Man hätte jedem Hund gratulieren mögen, der auf Horns Hundehof lag und einen Käufer fand. Flöhe und Reißen waren die Hauptplagen der Inhaftierten. Das Futter war gut. Doch die Haltung im Zwinger und auf den engen Höfen war für die meisten qualvoll. Alle Hunde wollen sich eng an einen Herrn anschließen, den sie lieben und für den sie da sind. Das fiel hier fort. Das Zusammengepferchtsein so vieler Hunde auf einem engen Raum und die damit verbundene Tyrannei der Starken und Brutalen, die Beschäftigungslosigkeit, der Mangel an Bewegung, unter dem Hunde sehr leiden, minderte den Wert der Tiere.

Viele der Feinergearteten verloren die Lebensfreude, die sich beim Hunde als fröhliches, unbefangenes Wesen zeigt, durch den Despotismus einzelner.

So liefen auf dem mittleren Hof zwei Deutsche Boxer herum, die keinen Hund aufkommen ließen, außer dem ihnen an Kraft weit überlegenen Neufundländer Sultan. Der wußte sich ihrer zu erwehren. Er schlug, wenn er angegriffen wurde, jeden Hund mit der Kraft seiner Vorderläufe nieder, bevor er biß. Dieser schwarze Riese also war der einzige freie Mann unter den Hunden dieses Hofes. Er war außerdem sehr klug und hatte, wie man es häufig bei Neufundländern findet, einen guten, unbestechlichen Charakter. Der prächtige Hund war hier noch weniger als alle anderen am richtigen Platz.
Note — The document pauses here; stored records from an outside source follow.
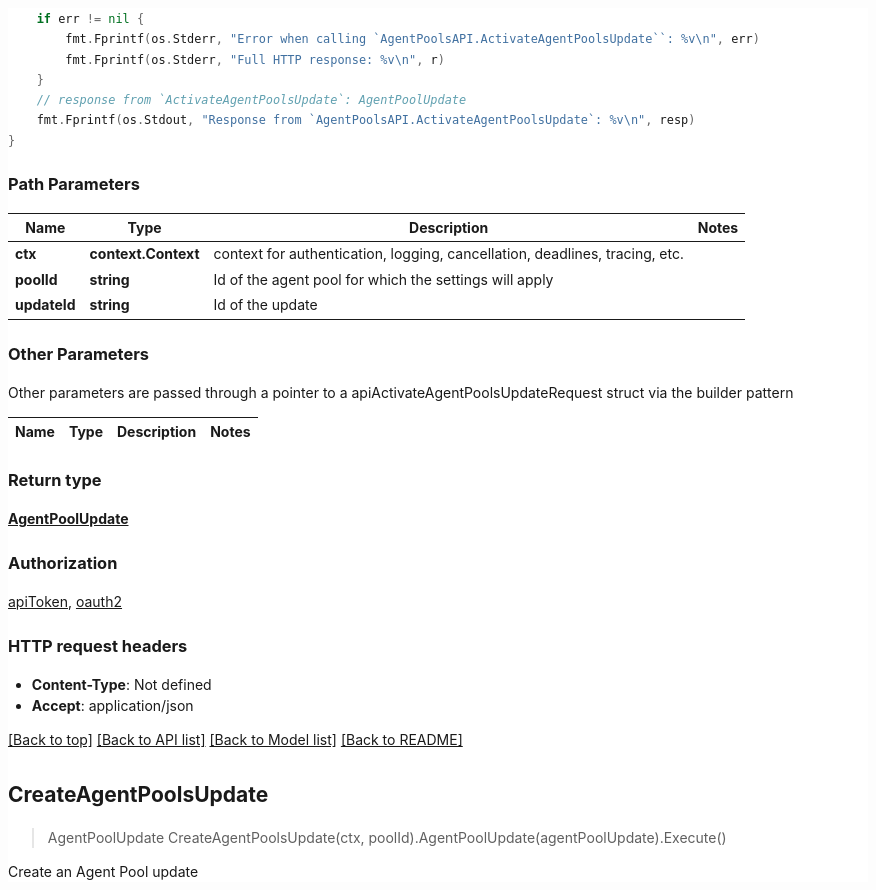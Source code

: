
 ```go
    if err != nil {
        fmt.Fprintf(os.Stderr, "Error when calling `AgentPoolsAPI.ActivateAgentPoolsUpdate``: %v\n", err)
        fmt.Fprintf(os.Stderr, "Full HTTP response: %v\n", r)
    }
    // response from `ActivateAgentPoolsUpdate`: AgentPoolUpdate
    fmt.Fprintf(os.Stdout, "Response from `AgentPoolsAPI.ActivateAgentPoolsUpdate`: %v\n", resp)
}
```

### Path Parameters


Name | Type | Description  | Notes
------------- | ------------- | ------------- | -------------
**ctx** | **context.Context** | context for authentication, logging, cancellation, deadlines, tracing, etc.
**poolId** | **string** | Id of the agent pool for which the settings will apply | 
**updateId** | **string** | Id of the update | 

### Other Parameters

Other parameters are passed through a pointer to a apiActivateAgentPoolsUpdateRequest struct via the builder pattern


Name | Type | Description  | Notes
------------- | ------------- | ------------- | -------------



### Return type

[**AgentPoolUpdate**](AgentPoolUpdate.md)

### Authorization

[apiToken](../README.md#apiToken), [oauth2](../README.md#oauth2)

### HTTP request headers

- **Content-Type**: Not defined
- **Accept**: application/json

[[Back to top]](#) [[Back to API list]](../README.md#documentation-for-api-endpoints)
[[Back to Model list]](../README.md#documentation-for-models)
[[Back to README]](../README.md)


## CreateAgentPoolsUpdate

> AgentPoolUpdate CreateAgentPoolsUpdate(ctx, poolId).AgentPoolUpdate(agentPoolUpdate).Execute()

Create an Agent Pool update
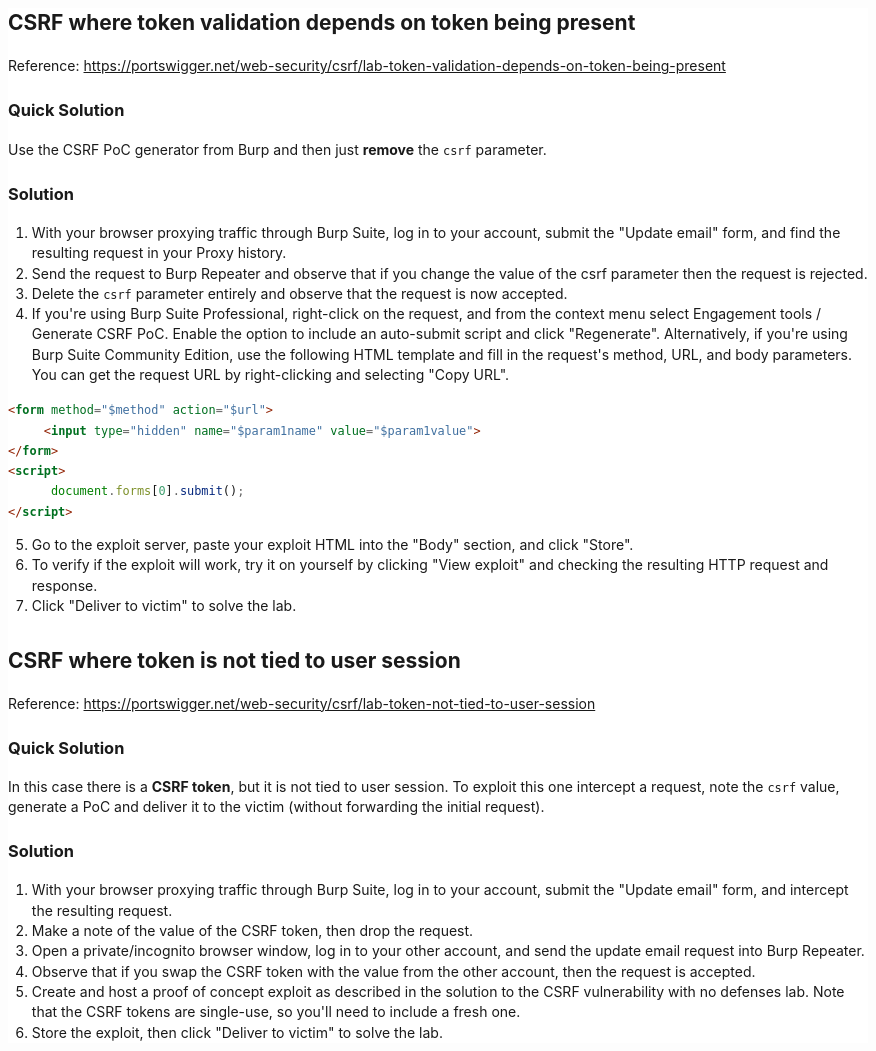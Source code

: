 ## CSRF where token validation depends on token being present
Reference: https://portswigger.net/web-security/csrf/lab-token-validation-depends-on-token-being-present


### Quick Solution
Use the CSRF PoC generator from Burp and then just **remove** the ``csrf`` parameter.


### Solution
1. With your browser proxying traffic through Burp Suite, log in to your account, submit the "Update email" form, and find the resulting request in your Proxy history.
2. Send the request to Burp Repeater and observe that if you change the value of the csrf parameter then the request is rejected.
3. Delete the ``csrf`` parameter entirely and observe that the request is now accepted.
4. If you're using Burp Suite Professional, right-click on the request, and from the context menu select Engagement tools / Generate CSRF PoC. Enable the option to include an auto-submit script and click "Regenerate".
Alternatively, if you're using Burp Suite Community Edition, use the following HTML template and fill in the request's method, URL, and body parameters. You can get the request URL by right-clicking and selecting "Copy URL".
```html
<form method="$method" action="$url">
     <input type="hidden" name="$param1name" value="$param1value">
</form>
<script>
      document.forms[0].submit();
</script>
```
5. Go to the exploit server, paste your exploit HTML into the "Body" section, and click "Store".
6. To verify if the exploit will work, try it on yourself by clicking "View exploit" and checking the resulting HTTP request and response.
7. Click "Deliver to victim" to solve the lab.

## CSRF where token is not tied to user session
Reference: https://portswigger.net/web-security/csrf/lab-token-not-tied-to-user-session


### Quick Solution
In this case there is a **CSRF token**, but it is not tied to user session. To exploit this one intercept a request, note the ``csrf`` value, generate a PoC and deliver it to the victim (without forwarding the initial request).


### Solution
1. With your browser proxying traffic through Burp Suite, log in to your account, submit the "Update email" form, and intercept the resulting request.
2. Make a note of the value of the CSRF token, then drop the request.
3. Open a private/incognito browser window, log in to your other account, and send the update email request into Burp Repeater.
4. Observe that if you swap the CSRF token with the value from the other account, then the request is accepted.
5. Create and host a proof of concept exploit as described in the solution to the CSRF vulnerability with no defenses lab. Note that the CSRF tokens are single-use, so you'll need to include a fresh one.
6. Store the exploit, then click "Deliver to victim" to solve the lab.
Die beiden Boxer, ein braun und schwarz gestromter und ein brauner, waren Wurfbrüder. Horn bekam sie geschenkt, und obwohl er ihre Geschichte kannte, nahm er sie, weil er hoffte, sie gerade wegen ihrer großen Gefährlichkeit eines Tages gut zu verkaufen. Bevor die beiden Boxer in Horns Besitz übergegangen waren, hatten sie in einem blutigen Drama die Hauptrolle gespielt.

In einem Dorf bei Königswusterhausen, einem kleinen Städtchen nicht weit von Berlin, war eine Sägemühle in Betrieb. Direkt am See gelegen, kamen die Stämme auf dem Wasserwege bis zur Mühle. Der Stapelplatz für die fertigen Balken, Bretter und Leisten war groß und zog sich bis zu einem mit Kiefernstangenholz bestandenen Hang hin, der sich zu ausgedehnten Waldungen und Schonungen erhob. Am Ende des Holzplatzes stand ein bescheidenes, aber nettes Landhaus. Auch hier stieg gleich hinter dem Garten der Kiefernhang an. In diesem Hause wohnten im Laufe zweier Jahre drei Inspektoren. Der Grund dieses häufigen Wechsels war der Terror, der von Holzdieben ausgeübt wurde.
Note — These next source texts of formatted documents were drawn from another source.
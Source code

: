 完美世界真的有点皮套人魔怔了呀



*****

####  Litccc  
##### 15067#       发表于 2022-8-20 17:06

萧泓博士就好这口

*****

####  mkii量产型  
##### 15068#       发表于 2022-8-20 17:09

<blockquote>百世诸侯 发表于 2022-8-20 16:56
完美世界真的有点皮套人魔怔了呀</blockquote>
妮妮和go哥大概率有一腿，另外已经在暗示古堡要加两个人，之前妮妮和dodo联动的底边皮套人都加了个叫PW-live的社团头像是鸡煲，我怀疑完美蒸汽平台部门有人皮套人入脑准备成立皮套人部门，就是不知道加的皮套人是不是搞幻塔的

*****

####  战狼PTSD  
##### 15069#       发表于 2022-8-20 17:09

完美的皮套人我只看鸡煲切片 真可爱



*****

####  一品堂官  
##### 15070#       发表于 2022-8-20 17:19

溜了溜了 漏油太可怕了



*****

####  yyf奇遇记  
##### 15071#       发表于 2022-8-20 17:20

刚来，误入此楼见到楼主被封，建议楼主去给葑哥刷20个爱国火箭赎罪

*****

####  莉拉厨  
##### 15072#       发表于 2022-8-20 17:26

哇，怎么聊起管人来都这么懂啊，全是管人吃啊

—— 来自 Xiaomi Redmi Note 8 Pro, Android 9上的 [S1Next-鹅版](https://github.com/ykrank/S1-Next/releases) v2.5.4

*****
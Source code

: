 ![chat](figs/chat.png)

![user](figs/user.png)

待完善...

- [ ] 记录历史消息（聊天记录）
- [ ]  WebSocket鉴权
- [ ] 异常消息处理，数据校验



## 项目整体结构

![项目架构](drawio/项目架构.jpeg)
Die Inspektoren erhielten einer nach dem anderen Drohbriefe. Dem ersten genügte der zweite Brief dieser Art, um ihn seine Stellung aufgeben zu lassen. Daran tat er recht, denn er hatte eine hübsche junge Frau und drei gesunde Kinder. Der zweite Inspektor war einer von den Zähen, auch war er lange stellungslos gewesen. Er stellte Nachtwachen aus, die er selber ablöste, und hatte auch Erfolg, solange die Nächte hell waren. Dann aber, in der ersten mondlosen Nacht, wurde wieder Holz gestohlen. Damit nicht genug, fand der Inspektor am nächsten Morgen einen Zettel mit einem Reißnagel an seine Tür geheftet, auf dem er nicht nur wüst beschimpft, sondern auch mit Mißhandlungen bedroht wurde.

Das ängstigte zwar den Inspektor nicht, wohl aber die, die ihm geholfen hatten, Wache zu stehen. So ging denn der unerschrockene Mann, den Revolver in der Tasche, einen derben Stock in der Hand, allein auf die nächtliche Runde, um das Holz seines Brotherrn zu schützen. Nicht groß, aber untersetzt und stämmig, vertraute er auf sein Recht und seine Kraft.
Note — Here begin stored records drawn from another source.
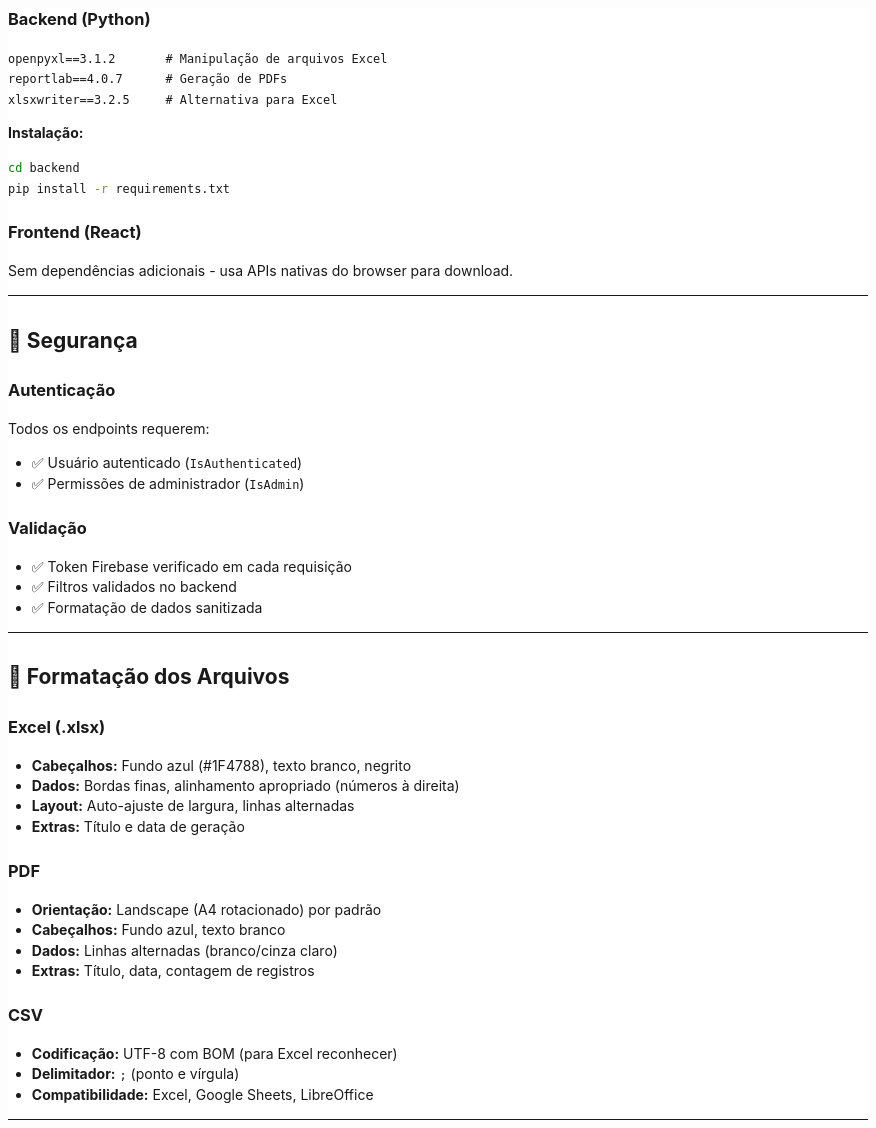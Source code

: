 ### Backend (Python)
```txt
openpyxl==3.1.2       # Manipulação de arquivos Excel
reportlab==4.0.7      # Geração de PDFs
xlsxwriter==3.2.5     # Alternativa para Excel
```

**Instalação:**
```bash
cd backend
pip install -r requirements.txt
```

### Frontend (React)
Sem dependências adicionais - usa APIs nativas do browser para download.

---

## 🔐 Segurança

### Autenticação
Todos os endpoints requerem:
- ✅ Usuário autenticado (`IsAuthenticated`)
- ✅ Permissões de administrador (`IsAdmin`)

### Validação
- ✅ Token Firebase verificado em cada requisição
- ✅ Filtros validados no backend
- ✅ Formatação de dados sanitizada

---

## 🎨 Formatação dos Arquivos

### Excel (.xlsx)
- **Cabeçalhos:** Fundo azul (#1F4788), texto branco, negrito
- **Dados:** Bordas finas, alinhamento apropriado (números à direita)
- **Layout:** Auto-ajuste de largura, linhas alternadas
- **Extras:** Título e data de geração

### PDF
- **Orientação:** Landscape (A4 rotacionado) por padrão
- **Cabeçalhos:** Fundo azul, texto branco
- **Dados:** Linhas alternadas (branco/cinza claro)
- **Extras:** Título, data, contagem de registros

### CSV
- **Codificação:** UTF-8 com BOM (para Excel reconhecer)
- **Delimitador:** `;` (ponto e vírgula)
- **Compatibilidade:** Excel, Google Sheets, LibreOffice

---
Er war schon eine Stunde zwischen den Holzstapeln herumgeschlichen, ohne etwas Verdächtiges zu bemerken, als er an einer Wand von aufeinandergelagerten Balken vorbeiging. In dem Augenblick, als er an der Ecke des Stapels vorüberwollte, wurde ihm ein Sack von hinten über den Kopf bis zum Gürtel gestreift und auf dem Rücken verschnürt. Da er am Gebrauch der Arme und Hände behindert war, schleuderte man ihn zu Boden und schlug ihn unbarmherzig. Endlos sausten mehrere Knüppel auf den Wehrlosen nieder, auch noch, als er schon ohnmächtig war. So fanden Arbeiter gegen Morgen den Unglücklichen. Er verließ, nachdem er ausgeheilt war, Stellung und Ort.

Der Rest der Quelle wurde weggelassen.